Sora, thanks for the comment. I agree that it was a mistake that I assumed she was bleeding from her uterus. I remember being genuinely shocked to hear she had such a severe tear. In South Carolina licensed midwives are not permitted to start IVs and we generally do not carry such equipment.
Understandable. I know that IV skills are very, very rarely needed in a homebirth setting. I also realize on re-reading that my original comment was a bit terse — I’m sure you were doing the best you knew to do at the time and certainly were not the only midwife to ever make that mistake. It certainly doesn’t sound like the tear itself could have been prevented. Because severe bleeding from a tear is fairly rare in the homebirth (and birth center) setting it’s easy to forget that it’s a possibility and default to more familiar uterine atony protocols. For the sake of other readers who may be attending births out of hospital I thought it important to point out that there *are* other steps that could have been taken prior to the arrival of the EMTs, even without the ability to start an IV — packing the vagina (with sterile absorbent wound packing material or a large quantity of sterile gauze squares) might have prevented a significant amount of blood loss while waiting for transport and en route to the hospital.
And applying pressure manually with sterile gauze to laceration. Can even use hemostats to clamp the tissue for hemostasis, but it hurts if you don’t use lidocaine. Could even take a few temporary stitches for hemostasis, which can be removed at hospital during the real repair. Lac bleeds tend to pump and gush. Sulcus tears especially bleed a lot. Cervical tears bleed like stink, pump and pump and don’t stop. Yes, definitely make it a habit to look for lacerations with heavy bleeds. Did you use any meds other than pit? And did you empty her bladder, and start an IV?

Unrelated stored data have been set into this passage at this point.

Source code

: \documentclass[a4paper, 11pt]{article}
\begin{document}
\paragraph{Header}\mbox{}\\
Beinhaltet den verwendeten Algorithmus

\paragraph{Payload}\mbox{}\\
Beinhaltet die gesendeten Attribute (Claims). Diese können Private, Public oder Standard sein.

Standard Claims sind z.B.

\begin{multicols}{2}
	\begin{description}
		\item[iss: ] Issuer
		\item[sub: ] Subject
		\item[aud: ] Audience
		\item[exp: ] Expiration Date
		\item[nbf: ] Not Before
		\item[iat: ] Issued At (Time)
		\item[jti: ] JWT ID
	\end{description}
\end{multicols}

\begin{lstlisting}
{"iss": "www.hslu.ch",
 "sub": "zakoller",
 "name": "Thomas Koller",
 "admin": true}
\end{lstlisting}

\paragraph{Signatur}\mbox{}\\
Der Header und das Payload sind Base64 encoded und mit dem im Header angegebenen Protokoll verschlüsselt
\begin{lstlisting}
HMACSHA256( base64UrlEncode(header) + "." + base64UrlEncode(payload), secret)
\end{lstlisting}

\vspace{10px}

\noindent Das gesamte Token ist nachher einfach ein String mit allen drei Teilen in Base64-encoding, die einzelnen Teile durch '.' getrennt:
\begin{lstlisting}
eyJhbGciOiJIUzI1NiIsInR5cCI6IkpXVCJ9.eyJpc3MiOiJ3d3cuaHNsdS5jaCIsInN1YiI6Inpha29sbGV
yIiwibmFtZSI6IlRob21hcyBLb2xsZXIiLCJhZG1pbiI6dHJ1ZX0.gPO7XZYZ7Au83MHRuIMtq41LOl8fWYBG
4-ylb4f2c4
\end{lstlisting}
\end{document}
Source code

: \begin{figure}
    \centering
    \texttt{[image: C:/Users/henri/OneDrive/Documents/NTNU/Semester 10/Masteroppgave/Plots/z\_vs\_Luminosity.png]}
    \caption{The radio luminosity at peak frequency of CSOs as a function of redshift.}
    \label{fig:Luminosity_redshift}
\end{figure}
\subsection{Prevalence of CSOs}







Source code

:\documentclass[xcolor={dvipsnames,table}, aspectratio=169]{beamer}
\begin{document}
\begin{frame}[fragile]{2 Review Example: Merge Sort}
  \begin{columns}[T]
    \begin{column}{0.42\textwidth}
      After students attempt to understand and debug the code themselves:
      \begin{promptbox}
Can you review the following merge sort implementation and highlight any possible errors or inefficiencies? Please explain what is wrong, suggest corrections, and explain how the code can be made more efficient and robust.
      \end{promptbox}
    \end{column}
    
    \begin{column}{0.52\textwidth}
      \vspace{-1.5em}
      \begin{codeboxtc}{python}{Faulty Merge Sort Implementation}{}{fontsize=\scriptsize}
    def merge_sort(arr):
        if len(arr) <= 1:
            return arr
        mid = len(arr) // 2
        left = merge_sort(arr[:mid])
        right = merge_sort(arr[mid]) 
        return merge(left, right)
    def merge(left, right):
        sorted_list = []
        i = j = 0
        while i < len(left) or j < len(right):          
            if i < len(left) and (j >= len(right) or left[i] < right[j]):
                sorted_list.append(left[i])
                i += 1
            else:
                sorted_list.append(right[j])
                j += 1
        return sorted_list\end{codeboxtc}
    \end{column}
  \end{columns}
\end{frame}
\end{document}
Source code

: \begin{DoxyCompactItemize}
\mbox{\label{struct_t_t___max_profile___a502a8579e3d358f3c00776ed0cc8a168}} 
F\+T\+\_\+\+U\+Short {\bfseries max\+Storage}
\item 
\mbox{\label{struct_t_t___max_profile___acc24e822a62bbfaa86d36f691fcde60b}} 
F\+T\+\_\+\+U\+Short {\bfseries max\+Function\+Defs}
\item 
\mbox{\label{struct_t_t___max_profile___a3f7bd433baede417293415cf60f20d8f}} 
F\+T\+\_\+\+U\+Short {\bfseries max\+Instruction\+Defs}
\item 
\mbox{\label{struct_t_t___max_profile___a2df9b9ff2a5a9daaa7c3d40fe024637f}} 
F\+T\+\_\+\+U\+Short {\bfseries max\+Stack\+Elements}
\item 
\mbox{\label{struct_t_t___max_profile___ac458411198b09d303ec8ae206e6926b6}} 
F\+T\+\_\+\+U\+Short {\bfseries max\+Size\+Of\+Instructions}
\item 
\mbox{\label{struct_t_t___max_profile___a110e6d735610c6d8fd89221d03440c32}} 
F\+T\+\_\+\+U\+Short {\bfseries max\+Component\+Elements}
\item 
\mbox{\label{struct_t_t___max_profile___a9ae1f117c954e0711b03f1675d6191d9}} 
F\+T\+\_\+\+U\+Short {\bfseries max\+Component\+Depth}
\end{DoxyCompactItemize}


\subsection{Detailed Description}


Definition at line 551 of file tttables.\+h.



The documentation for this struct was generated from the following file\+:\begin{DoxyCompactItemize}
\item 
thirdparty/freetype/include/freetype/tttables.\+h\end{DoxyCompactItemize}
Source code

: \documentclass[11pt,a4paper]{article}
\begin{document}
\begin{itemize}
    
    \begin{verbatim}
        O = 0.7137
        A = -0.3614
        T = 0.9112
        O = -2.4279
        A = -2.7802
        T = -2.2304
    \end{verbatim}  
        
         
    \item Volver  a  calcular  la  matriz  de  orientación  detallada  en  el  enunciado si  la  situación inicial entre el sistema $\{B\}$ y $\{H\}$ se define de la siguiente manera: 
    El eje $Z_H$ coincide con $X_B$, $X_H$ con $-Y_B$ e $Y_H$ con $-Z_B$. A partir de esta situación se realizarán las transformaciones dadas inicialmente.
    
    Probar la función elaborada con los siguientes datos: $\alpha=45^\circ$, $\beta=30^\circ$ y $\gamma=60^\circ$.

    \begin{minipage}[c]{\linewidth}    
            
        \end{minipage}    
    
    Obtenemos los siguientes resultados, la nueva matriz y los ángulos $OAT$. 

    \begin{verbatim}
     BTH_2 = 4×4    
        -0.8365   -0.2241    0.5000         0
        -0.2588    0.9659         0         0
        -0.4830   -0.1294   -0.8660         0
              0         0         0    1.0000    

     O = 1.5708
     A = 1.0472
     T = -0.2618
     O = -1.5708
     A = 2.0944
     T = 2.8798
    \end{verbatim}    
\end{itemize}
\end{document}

Thanks for your comment Karen!
I don’t think I had any meds other than pit with me at the time. I thereafter carried Cytotec. I did not start an IV because it’s not legal and I didn’t have the equipment. I didn’t use a catheter but she had very recently emptied her bladder on her own, if I remember correctly. (The chart is not in front of me.)
I was shocked to learn that the bleeding was from a tear. I saw nothing that indicated to me that it was from a tear as opposed to uterine. If I had known, I might have tried at least putting pressure if not clamping the tissue. This speaks more to my lack of experience than it does to this being an unusual medical case.